Bce: nel 2017 fase espansiva più vigorosa dell’ultimo decennio

Bce Banca Centrale EuropeaNel 2017 la ripresa economica dell’area dell’euro ha assunto la forma di un’espansione solida e generalizzata. L’economia è cresciuta del 2,5% e alla fine dell’anno si registravano 18 trimestri di crescita consecutivi. È la fase espansiva più vigorosa dell’ultimo decennio e la più estesa degli ultimi venti anni. La dispersione dei tassi di crescita fra i Paesi dell’area dell’euro ha toccato il livello minimo dall’avvio dell’unione monetaria. Queste le principali evidenze che emergono dall’ultimo rapporto annuale della Bce.

La robusta espansione ha fatto sì che la ripresa del mercato del lavoro progredisse a ritmo sostenuto. L’occupazione è aumentata dell’1,6% collocandosi al massimo storico; questo andamento è stato sostenuto da tassi di partecipazione mai registrati prima fra donne e lavoratori più anziani. La disoccupazione è scesa al minimo dal gennaio 2009. Nel complesso l’occupazione è aumentata di 7,5 milioni di unità dalla metà del 2013, compensando interamente la perdita di posti di lavoro registrata durante la crisi.

Come negli anni precedenti la politica monetaria della Bce ha svolto un ruolo centrale in questo percorso di ripresa e di convergenza. Nel 2017 le asimmetrie riscontrate in passato nella trasmissione della nostra politica monetaria si sono in larga parte risolte e le condizioni di finanziamento si sono stabilizzate su minimi storici in tutta l’area dell’euro. A ciò è ascrivibile il più elevato tasso di crescita del credito al settore privato registrato dall’inizio della crisi nel 2008.

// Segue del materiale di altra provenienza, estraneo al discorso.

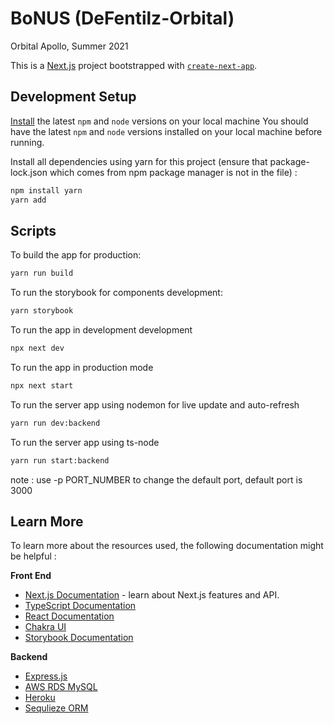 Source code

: # BoNUS (DeFentilz-Orbital)
Orbital Apollo, Summer 2021

This is a [Next.js](https://nextjs.org/) project bootstrapped with [`create-next-app`](https://github.com/vercel/next.js/tree/canary/packages/create-next-app).

## Development Setup

[Install](https://docs.npmjs.com/downloading-and-installing-node-js-and-npm) the latest `npm` and `node` versions on your local machine
You should have the latest `npm` and `node` versions installed on your local machine before running.

Install all dependencies using yarn for this project (ensure that package-lock.json which comes from npm package manager is not in the file) :
```bash
npm install yarn
yarn add
```

## Scripts 

To build the app for production:
```bash
yarn run build
```

To run the storybook for components development:
```bash
yarn storybook
```

To run the app in development development 
```bash
npx next dev
```

To run the app in production mode
```bash
npx next start
```

To run the server app using nodemon for live update and auto-refresh 
```bash
yarn run dev:backend
```

To run the server app using ts-node
```bash
yarn run start:backend
```

note : use -p PORT_NUMBER to change the default port, default port is 3000 

## Learn More

To learn more about the resources used, the following documentation might be helpful : 

**Front End**

- [Next.js Documentation](https://nextjs.org/docs) - learn about Next.js features and API.
- [TypeScript Documentation](https://www.typescriptlang.org/docs/)
- [React Documentation](https://reactjs.org/docs)
- [Chakra UI](https://chakra-ui.com/)
- [Storybook Documentation](https://storybook.js.org/docs)

**Backend**

- [Express.js](https://expressjs.com/)
- [AWS RDS MySQL](https://aws.amazon.com/rds/)
- [Heroku](https://heroku.com/)
- [Sequlieze ORM](https://sequelize.org/)
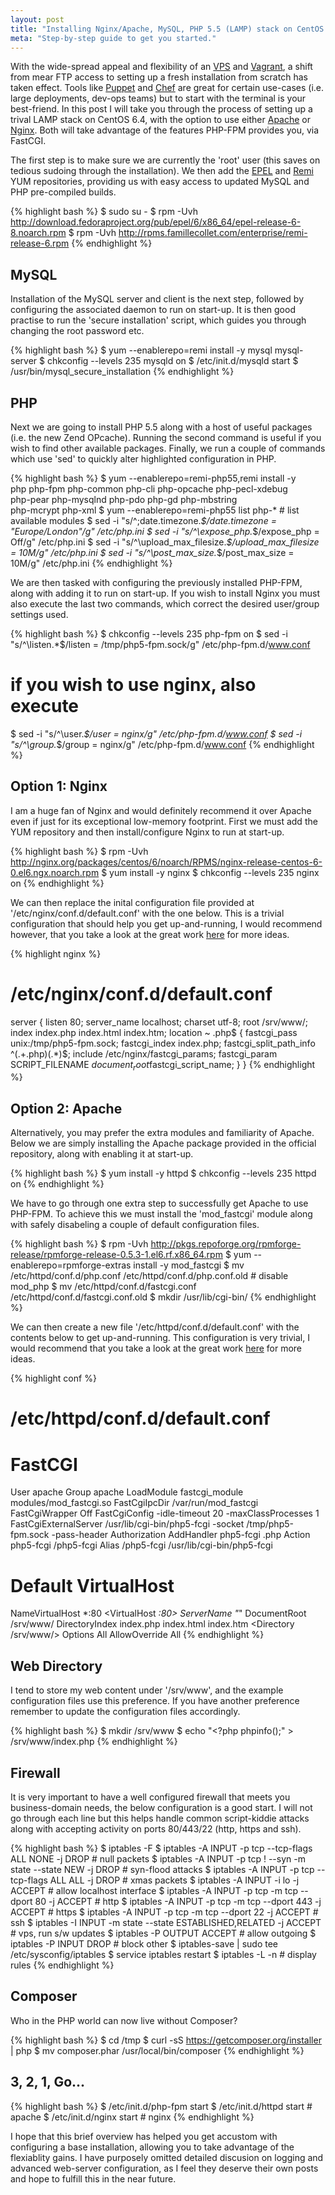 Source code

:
 ```yaml
---
layout: post
title: "Installing Nginx/Apache, MySQL, PHP 5.5 (LAMP) stack on CentOS 6.4"
meta: "Step-by-step guide to get you started."
---
```


With the wide-spread appeal and flexibility of an [VPS](http://en.wikipedia.org/wiki/Virtual_private_server) and [Vagrant](http://www.vagrantup.com/), a shift from mear FTP access to setting up a fresh installation from scratch has taken effect.
Tools like [Puppet](http://puppetlabs.com/) and [Chef](http://www.opscode.com/chef/) are great for certain use-cases (i.e. large deployments, dev-ops teams) but to start with the terminal is your best-friend.
In this post I will take you through the process of setting up a trival LAMP stack on CentOS 6.4, with the option to use either [Apache](http://httpd.apache.org/) or [Nginx](http://nginx.com/).
Both will take advantage of the features PHP-FPM provides you, via FastCGI.
<!--more-->

The first step is to make sure we are currently the 'root' user (this saves on tedious sudoing through the installation).
We then add the [EPEL](http://fedoraproject.org/wiki/EPEL) and [Remi](http://rpms.famillecollet.com/) YUM repositories, providing us with easy access to updated MySQL and PHP pre-compiled builds.

{% highlight bash %}
$ sudo su -
$ rpm -Uvh http://download.fedoraproject.org/pub/epel/6/x86_64/epel-release-6-8.noarch.rpm
$ rpm -Uvh http://rpms.famillecollet.com/enterprise/remi-release-6.rpm
{% endhighlight %}

## MySQL

Installation of the MySQL server and client is the next step, followed by configuring the associated daemon to run on start-up.
It is then good practise to run the 'secure installation' script, which guides you through changing the root password etc.

{% highlight bash %}
$ yum --enablerepo=remi install -y mysql mysql-server
$ chkconfig --levels 235 mysqld on
$ /etc/init.d/mysqld start
$ /usr/bin/mysql_secure_installation
{% endhighlight %}

## PHP

Next we are going to install PHP 5.5 along with a host of useful packages (i.e. the new Zend OPcache).
Running the second command is useful if you wish to find other available packages.
Finally, we run a couple of commands which use 'sed' to quickly alter highlighted configuration in PHP.

{% highlight bash %}
$ yum --enablerepo=remi-php55,remi install -y \
    php php-fpm php-common php-cli php-opcache php-pecl-xdebug \
    php-pear php-mysqlnd php-pdo php-gd php-mbstring \
    php-mcrypt php-xml
$ yum --enablerepo=remi-php55 list php-* # list available modules
$ sed -i "s/^\;date\.timezone.*$/date\.timezone = \"Europe\/London\"/g" /etc/php.ini
$ sed -i "s/^\expose_php.*$/expose_php = Off/g" /etc/php.ini
$ sed -i "s/^\upload_max_filesize.*$/upload_max_filesize = 10M/g" /etc/php.ini
$ sed -i "s/^\post_max_size.*$/post_max_size = 10M/g" /etc/php.ini
{% endhighlight %}

We are then tasked with configuring the previously installed PHP-FPM, along with adding it to run on start-up.
If you wish to install Nginx you must also execute the last two commands, which correct the desired user/group settings used.

{% highlight bash %}
$ chkconfig --levels 235 php-fpm on
$ sed -i "s/^\listen.*$/listen = \/tmp\/php5-fpm.sock/g" /etc/php-fpm.d/www.conf
# if you wish to use nginx, also execute
$ sed -i "s/^\user.*$/user = nginx/g" /etc/php-fpm.d/www.conf
$ sed -i "s/^\group.*$/group = nginx/g" /etc/php-fpm.d/www.conf
{% endhighlight %}

## Option 1: Nginx

I am a huge fan of Nginx and would definitely recommend it over Apache even if just for its exceptional low-memory footprint.
First we must add the YUM repository and then install/configure Nginx to run at start-up.

{% highlight bash %}
$ rpm -Uvh http://nginx.org/packages/centos/6/noarch/RPMS/nginx-release-centos-6-0.el6.ngx.noarch.rpm
$ yum install -y nginx
$ chkconfig --levels 235 nginx on
{% endhighlight %}

We can then replace the inital configuration file provided at '/etc/nginx/conf.d/default.conf' with the one below.
This is a trivial configuration that should help you get up-and-running, I would recommend however, that you take a look at the great work [here](http://github.com/h5bp/server-configs-nginx) for more ideas.

{% highlight nginx %}
# /etc/nginx/conf.d/default.conf

server {
    listen 80;
    server_name localhost;
    charset utf-8;
    root /srv/www/;
    index index.php index.html index.htm;
    location ~ \.php$ {
        fastcgi_pass            unix:/tmp/php5-fpm.sock;
        fastcgi_index           index.php;
        fastcgi_split_path_info ^(.+\.php)(.*)$;
        include                 /etc/nginx/fastcgi_params;
        fastcgi_param           SCRIPT_FILENAME $document_root$fastcgi_script_name;
    }
}
{% endhighlight %}

## Option 2: Apache

Alternatively, you may prefer the extra modules and familiarity of Apache.
Below we are simply installing the Apache package provided in the official repository, along with enabling it at start-up.

{% highlight bash %}
$ yum install -y httpd
$ chkconfig --levels 235 httpd on
{% endhighlight %}

We have to go through one extra step to successfully get Apache to use PHP-FPM.
To achieve this we must install the 'mod_fastcgi' module along with safely disabeling a couple of default configuration files.

{% highlight bash %}
$ rpm -Uvh http://pkgs.repoforge.org/rpmforge-release/rpmforge-release-0.5.3-1.el6.rf.x86_64.rpm
$ yum --enablerepo=rpmforge-extras install -y mod_fastcgi
$ mv /etc/httpd/conf.d/php.conf /etc/httpd/conf.d/php.conf.old # disable mod_php
$ mv /etc/httpd/conf.d/fastcgi.conf /etc/httpd/conf.d/fastcgi.conf.old
$ mkdir /usr/lib/cgi-bin/
{% endhighlight %}

We can then create a new file '/etc/httpd/conf.d/default.conf' with the contents below to get up-and-running.
This configuration is very trivial, I would recommend that you take a look at the great work [here](http://github.com/h5bp/server-configs-apache) for more ideas.

{% highlight conf %}
# /etc/httpd/conf.d/default.conf

# FastCGI
User apache
Group apache
LoadModule fastcgi_module modules/mod_fastcgi.so
FastCgiIpcDir /var/run/mod_fastcgi
FastCgiWrapper Off
FastCgiConfig -idle-timeout 20 -maxClassProcesses 1
FastCgiExternalServer /usr/lib/cgi-bin/php5-fcgi -socket /tmp/php5-fpm.sock -pass-header Authorization
AddHandler php5-fcgi .php
Action php5-fcgi /php5-fcgi
Alias /php5-fcgi /usr/lib/cgi-bin/php5-fcgi

# Default VirtualHost
NameVirtualHost *:80
<VirtualHost *:80>
    ServerName "*"
    DocumentRoot /srv/www/
    DirectoryIndex index.php index.html index.htm
    <Directory /srv/www/>
        Options All
        AllowOverride All
    </Directory>
</VirtualHost>
{% endhighlight %}

## Web Directory

I tend to store my web content under '/srv/www', and the example configuration files use this preference.
If you have another preference remember to update the configuration files accordingly.

{% highlight bash %}
$ mkdir /srv/www
$ echo "<?php phpinfo();" > /srv/www/index.php
{% endhighlight %}

## Firewall

It is very important to have a well configured firewall that meets you business-domain needs, the below configuration is a good start.
I will not go through each line but this helps handle common script-kiddie attacks along with accepting activity on ports 80/443/22 (http, https and ssh).

{% highlight bash %}
$ iptables -F
$ iptables -A INPUT -p tcp --tcp-flags ALL NONE -j DROP # null packets
$ iptables -A INPUT -p tcp ! --syn -m state --state NEW -j DROP # syn-flood attacks
$ iptables -A INPUT -p tcp --tcp-flags ALL ALL -j DROP # xmas packets
$ iptables -A INPUT -i lo -j ACCEPT # allow localhost interface
$ iptables -A INPUT -p tcp -m tcp --dport 80 -j ACCEPT  # http
$ iptables -A INPUT -p tcp -m tcp --dport 443 -j ACCEPT # https
$ iptables -A INPUT -p tcp -m tcp --dport 22 -j ACCEPT # ssh
$ iptables -I INPUT -m state --state ESTABLISHED,RELATED -j ACCEPT # vps, run s/w updates
$ iptables -P OUTPUT ACCEPT # allow outgoing
$ iptables -P INPUT DROP # block other
$ iptables-save | sudo tee /etc/sysconfig/iptables
$ service iptables restart
$ iptables -L -n # display rules
{% endhighlight %}

## Composer

Who in the PHP world can now live without Composer?

{% highlight bash %}
$ cd /tmp
$ curl -sS https://getcomposer.org/installer | php
$ mv composer.phar /usr/local/bin/composer
{% endhighlight %}

## 3, 2, 1, Go...

{% highlight bash %}
$ /etc/init.d/php-fpm start
$ /etc/init.d/httpd start # apache
$ /etc/init.d/nginx start # nginx
{% endhighlight %}

I hope that this brief overview has helped you get accustom with configuring a base installation, allowing you to take advantage of the flexiablity gains.
I have purposely omitted detailed discusion on logging and advanced web-server configuration, as I feel they deserve their own posts and hope to fulfill this in the near future.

La robusta dinamica dell’economia reale, tuttavia, non è stata accompagnata da un analogo andamento dell’inflazione. Se da un lato l’inflazione complessiva è risalita rispetto ai livelli minimi del passato, collocandosi all’1,5 per cento in media d’anno, dall’altro le pressioni interne sui prezzi sono rimaste nel complesso flebili e l’inflazione di fondo non ha mostrato segnali di una sostenuta tendenza al rialzo.

Le diverse prospettive per la crescita e per l’inflazione hanno influenzato le decisioni di politica monetaria assunte dalla Bce nel corso dell’anno e ci hanno indotto a ricalibrare il programma di acquisto di attività.

In ottobre il consiglio direttivo ha deciso di ridurre ulteriormente gli acquisti, passando da un ritmo mensile di 60 miliardi di euro a un ritmo mensile di 30 miliardi di euro, ma ha anche concordato su un prolungamento del programma di almeno nove mesi, fino a settembre 2018. Inoltre, a marzo 2018 il Consiglio direttivo ha eliminato dal proprio comunicato ufficiale il riferimento esplicito alla sua disponibilità a estendere il programma di acquisto di attività in caso di un’evoluzione meno favorevole delle prospettive.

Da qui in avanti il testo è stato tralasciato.